— Input data —
--
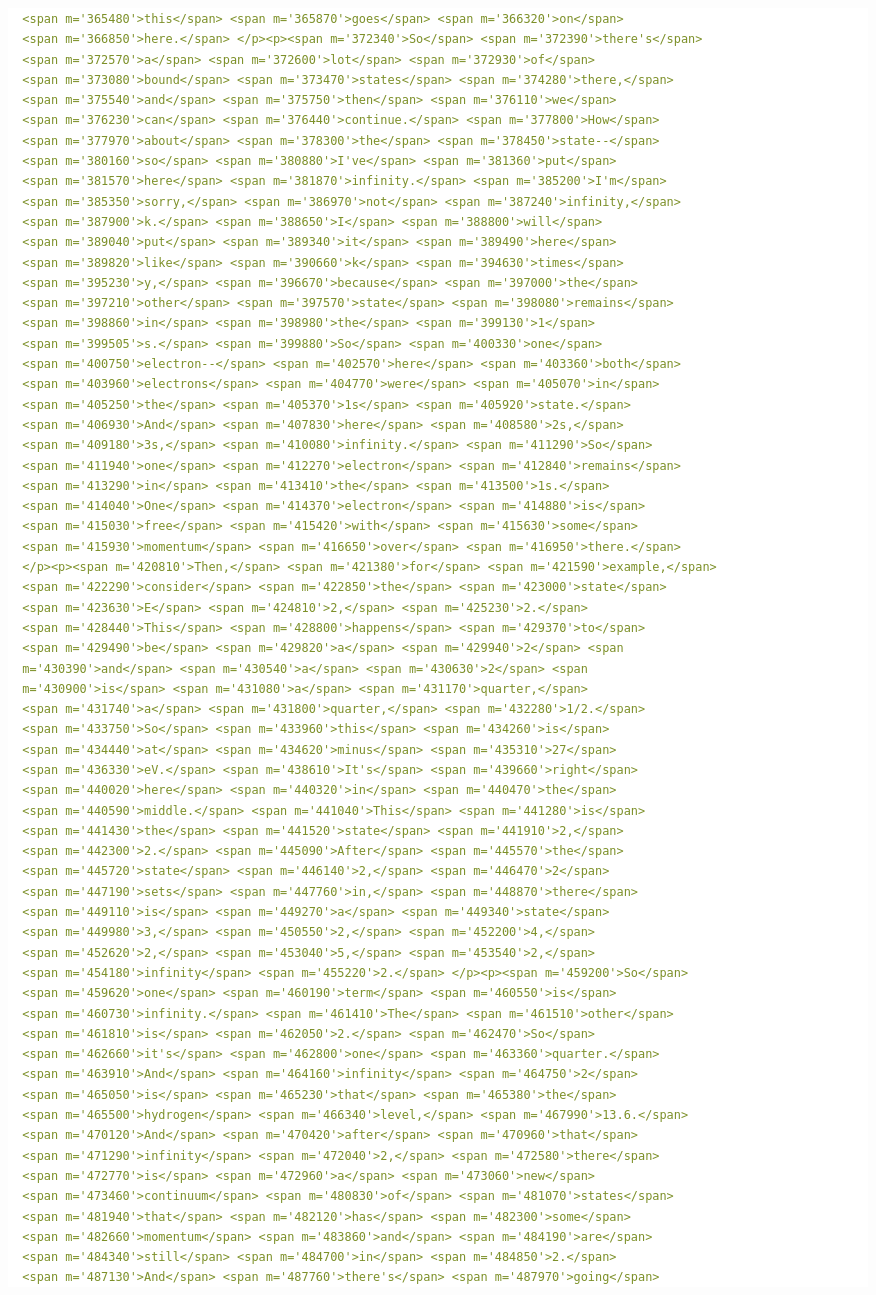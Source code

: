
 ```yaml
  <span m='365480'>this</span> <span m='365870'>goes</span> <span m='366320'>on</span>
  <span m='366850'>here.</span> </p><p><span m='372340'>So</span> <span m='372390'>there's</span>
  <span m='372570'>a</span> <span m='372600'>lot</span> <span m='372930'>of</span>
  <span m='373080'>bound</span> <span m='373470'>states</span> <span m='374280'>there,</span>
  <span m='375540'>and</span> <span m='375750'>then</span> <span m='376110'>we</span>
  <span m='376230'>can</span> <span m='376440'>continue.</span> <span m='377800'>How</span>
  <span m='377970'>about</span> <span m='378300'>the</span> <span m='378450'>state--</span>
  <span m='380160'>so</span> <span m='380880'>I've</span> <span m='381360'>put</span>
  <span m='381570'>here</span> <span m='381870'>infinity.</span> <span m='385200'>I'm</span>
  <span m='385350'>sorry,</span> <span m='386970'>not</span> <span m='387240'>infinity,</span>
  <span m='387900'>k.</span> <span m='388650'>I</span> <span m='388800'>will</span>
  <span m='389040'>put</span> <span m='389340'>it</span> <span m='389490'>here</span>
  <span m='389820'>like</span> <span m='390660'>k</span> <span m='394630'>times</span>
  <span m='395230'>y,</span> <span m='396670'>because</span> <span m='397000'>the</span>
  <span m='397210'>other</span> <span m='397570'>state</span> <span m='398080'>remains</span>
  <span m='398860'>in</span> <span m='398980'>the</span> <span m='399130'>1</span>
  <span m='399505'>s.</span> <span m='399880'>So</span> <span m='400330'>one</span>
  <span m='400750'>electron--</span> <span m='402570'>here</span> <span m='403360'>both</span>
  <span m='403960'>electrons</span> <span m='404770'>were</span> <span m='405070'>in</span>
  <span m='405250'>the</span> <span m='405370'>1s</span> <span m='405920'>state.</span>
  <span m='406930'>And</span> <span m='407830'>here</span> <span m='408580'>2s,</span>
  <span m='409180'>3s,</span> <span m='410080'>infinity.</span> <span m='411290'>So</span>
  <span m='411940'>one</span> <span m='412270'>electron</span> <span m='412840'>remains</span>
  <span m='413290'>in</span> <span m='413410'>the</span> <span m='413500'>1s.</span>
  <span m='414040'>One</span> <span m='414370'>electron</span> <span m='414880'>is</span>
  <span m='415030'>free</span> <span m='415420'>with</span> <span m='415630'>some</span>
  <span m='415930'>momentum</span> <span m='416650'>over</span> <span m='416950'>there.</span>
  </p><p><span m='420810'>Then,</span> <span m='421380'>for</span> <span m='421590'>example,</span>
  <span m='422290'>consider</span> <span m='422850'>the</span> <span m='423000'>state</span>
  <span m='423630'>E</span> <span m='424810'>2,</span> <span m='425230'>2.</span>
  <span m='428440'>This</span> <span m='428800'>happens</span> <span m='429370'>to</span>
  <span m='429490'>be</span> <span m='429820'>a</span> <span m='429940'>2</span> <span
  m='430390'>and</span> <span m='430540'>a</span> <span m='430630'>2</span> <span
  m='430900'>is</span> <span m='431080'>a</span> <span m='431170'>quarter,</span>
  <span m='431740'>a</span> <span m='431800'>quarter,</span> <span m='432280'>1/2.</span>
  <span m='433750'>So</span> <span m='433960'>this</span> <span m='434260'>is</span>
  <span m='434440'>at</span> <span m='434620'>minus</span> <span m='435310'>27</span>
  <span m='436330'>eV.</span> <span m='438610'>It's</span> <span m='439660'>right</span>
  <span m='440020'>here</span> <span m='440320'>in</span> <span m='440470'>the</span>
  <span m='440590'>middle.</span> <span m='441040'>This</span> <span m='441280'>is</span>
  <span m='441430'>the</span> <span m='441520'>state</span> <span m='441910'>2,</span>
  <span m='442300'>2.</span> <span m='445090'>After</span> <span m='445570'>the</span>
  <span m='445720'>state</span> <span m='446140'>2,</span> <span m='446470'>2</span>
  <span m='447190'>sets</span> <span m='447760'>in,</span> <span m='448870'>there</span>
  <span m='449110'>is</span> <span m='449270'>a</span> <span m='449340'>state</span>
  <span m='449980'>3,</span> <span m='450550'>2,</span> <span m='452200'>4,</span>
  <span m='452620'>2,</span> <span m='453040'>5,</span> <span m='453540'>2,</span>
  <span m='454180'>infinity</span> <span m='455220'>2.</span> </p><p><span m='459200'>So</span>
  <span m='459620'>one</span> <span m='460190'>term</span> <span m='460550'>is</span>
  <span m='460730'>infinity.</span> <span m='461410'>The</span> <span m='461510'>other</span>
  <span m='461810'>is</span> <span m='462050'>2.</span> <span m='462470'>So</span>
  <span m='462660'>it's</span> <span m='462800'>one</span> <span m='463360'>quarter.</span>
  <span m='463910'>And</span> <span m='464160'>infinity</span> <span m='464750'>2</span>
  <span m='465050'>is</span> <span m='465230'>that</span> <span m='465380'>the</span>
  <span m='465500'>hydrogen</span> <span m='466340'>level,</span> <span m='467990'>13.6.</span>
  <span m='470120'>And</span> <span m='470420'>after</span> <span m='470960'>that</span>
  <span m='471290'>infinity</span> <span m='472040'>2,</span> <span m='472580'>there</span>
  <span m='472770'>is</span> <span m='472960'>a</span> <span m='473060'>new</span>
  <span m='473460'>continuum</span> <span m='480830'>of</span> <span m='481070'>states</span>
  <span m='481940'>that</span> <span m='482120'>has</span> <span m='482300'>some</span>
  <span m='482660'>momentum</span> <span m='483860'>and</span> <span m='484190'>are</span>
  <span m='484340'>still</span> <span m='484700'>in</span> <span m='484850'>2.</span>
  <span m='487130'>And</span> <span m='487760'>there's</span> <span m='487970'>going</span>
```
--
— Try it —
From the listing above, copy every line that includes the word "some".

— Task output —
  <span m='415030'>free</span> <span m='415420'>with</span> <span m='415630'>some</span>
  <span m='481940'>that</span> <span m='482120'>has</span> <span m='482300'>some</span>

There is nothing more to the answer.